→ **RECORDS SUPPLIED**:
-- Opening Marker --

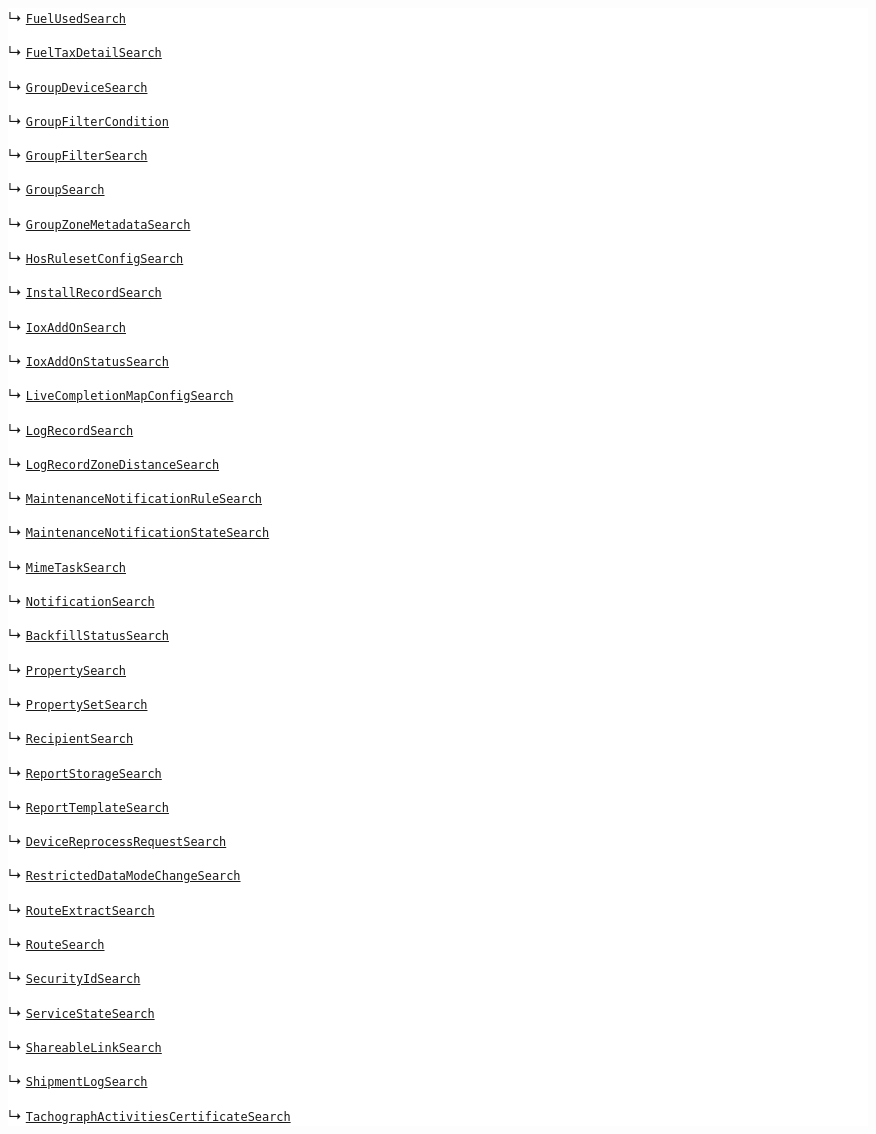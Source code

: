   ↳ [`FuelUsedSearch`](FuelUsedSearch.md)

  ↳ [`FuelTaxDetailSearch`](FuelTaxDetailSearch.md)

  ↳ [`GroupDeviceSearch`](GroupDeviceSearch.md)

  ↳ [`GroupFilterCondition`](GroupFilterCondition.md)

  ↳ [`GroupFilterSearch`](GroupFilterSearch.md)

  ↳ [`GroupSearch`](GroupSearch.md)

  ↳ [`GroupZoneMetadataSearch`](GroupZoneMetadataSearch.md)

  ↳ [`HosRulesetConfigSearch`](HosRulesetConfigSearch.md)

  ↳ [`InstallRecordSearch`](InstallRecordSearch.md)

  ↳ [`IoxAddOnSearch`](IoxAddOnSearch.md)

  ↳ [`IoxAddOnStatusSearch`](IoxAddOnStatusSearch.md)

  ↳ [`LiveCompletionMapConfigSearch`](LiveCompletionMapConfigSearch.md)

  ↳ [`LogRecordSearch`](LogRecordSearch.md)

  ↳ [`LogRecordZoneDistanceSearch`](LogRecordZoneDistanceSearch.md)

  ↳ [`MaintenanceNotificationRuleSearch`](MaintenanceNotificationRuleSearch.md)

  ↳ [`MaintenanceNotificationStateSearch`](MaintenanceNotificationStateSearch.md)

  ↳ [`MimeTaskSearch`](MimeTaskSearch.md)

  ↳ [`NotificationSearch`](NotificationSearch.md)

  ↳ [`BackfillStatusSearch`](BackfillStatusSearch.md)

  ↳ [`PropertySearch`](PropertySearch.md)

  ↳ [`PropertySetSearch`](PropertySetSearch.md)

  ↳ [`RecipientSearch`](RecipientSearch.md)

  ↳ [`ReportStorageSearch`](ReportStorageSearch.md)

  ↳ [`ReportTemplateSearch`](ReportTemplateSearch.md)

  ↳ [`DeviceReprocessRequestSearch`](DeviceReprocessRequestSearch.md)

  ↳ [`RestrictedDataModeChangeSearch`](RestrictedDataModeChangeSearch.md)

  ↳ [`RouteExtractSearch`](RouteExtractSearch.md)

  ↳ [`RouteSearch`](RouteSearch.md)

  ↳ [`SecurityIdSearch`](SecurityIdSearch.md)

  ↳ [`ServiceStateSearch`](ServiceStateSearch.md)

  ↳ [`ShareableLinkSearch`](ShareableLinkSearch.md)

  ↳ [`ShipmentLogSearch`](ShipmentLogSearch.md)

  ↳ [`TachographActivitiesCertificateSearch`](TachographActivitiesCertificateSearch.md)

-- Closing Marker --

→ **WORK TO BE COMPLETED**: Each line of the listing is to be retyped exactly, and its pictures are to be dropped.

→ **RESULT FOR THIS EXERCISE**:
Source code

:   ↳ [`FuelUsedSearch`](FuelUsedSearch.md)

  ↳ [`FuelTaxDetailSearch`](FuelTaxDetailSearch.md)

  ↳ [`GroupDeviceSearch`](GroupDeviceSearch.md)

  ↳ [`GroupFilterCondition`](GroupFilterCondition.md)

  ↳ [`GroupFilterSearch`](GroupFilterSearch.md)

  ↳ [`GroupSearch`](GroupSearch.md)

  ↳ [`GroupZoneMetadataSearch`](GroupZoneMetadataSearch.md)

  ↳ [`HosRulesetConfigSearch`](HosRulesetConfigSearch.md)

  ↳ [`InstallRecordSearch`](InstallRecordSearch.md)

  ↳ [`IoxAddOnSearch`](IoxAddOnSearch.md)

  ↳ [`IoxAddOnStatusSearch`](IoxAddOnStatusSearch.md)

  ↳ [`LiveCompletionMapConfigSearch`](LiveCompletionMapConfigSearch.md)

  ↳ [`LogRecordSearch`](LogRecordSearch.md)

  ↳ [`LogRecordZoneDistanceSearch`](LogRecordZoneDistanceSearch.md)

  ↳ [`MaintenanceNotificationRuleSearch`](MaintenanceNotificationRuleSearch.md)

  ↳ [`MaintenanceNotificationStateSearch`](MaintenanceNotificationStateSearch.md)

  ↳ [`MimeTaskSearch`](MimeTaskSearch.md)

  ↳ [`NotificationSearch`](NotificationSearch.md)

  ↳ [`BackfillStatusSearch`](BackfillStatusSearch.md)

  ↳ [`PropertySearch`](PropertySearch.md)

  ↳ [`PropertySetSearch`](PropertySetSearch.md)

  ↳ [`RecipientSearch`](RecipientSearch.md)

  ↳ [`ReportStorageSearch`](ReportStorageSearch.md)

  ↳ [`ReportTemplateSearch`](ReportTemplateSearch.md)

  ↳ [`DeviceReprocessRequestSearch`](DeviceReprocessRequestSearch.md)

  ↳ [`RestrictedDataModeChangeSearch`](RestrictedDataModeChangeSearch.md)

  ↳ [`RouteExtractSearch`](RouteExtractSearch.md)

  ↳ [`RouteSearch`](RouteSearch.md)

  ↳ [`SecurityIdSearch`](SecurityIdSearch.md)

  ↳ [`ServiceStateSearch`](ServiceStateSearch.md)

  ↳ [`ShareableLinkSearch`](ShareableLinkSearch.md)

  ↳ [`ShipmentLogSearch`](ShipmentLogSearch.md)

  ↳ [`TachographActivitiesCertificateSearch`](TachographActivitiesCertificateSearch.md)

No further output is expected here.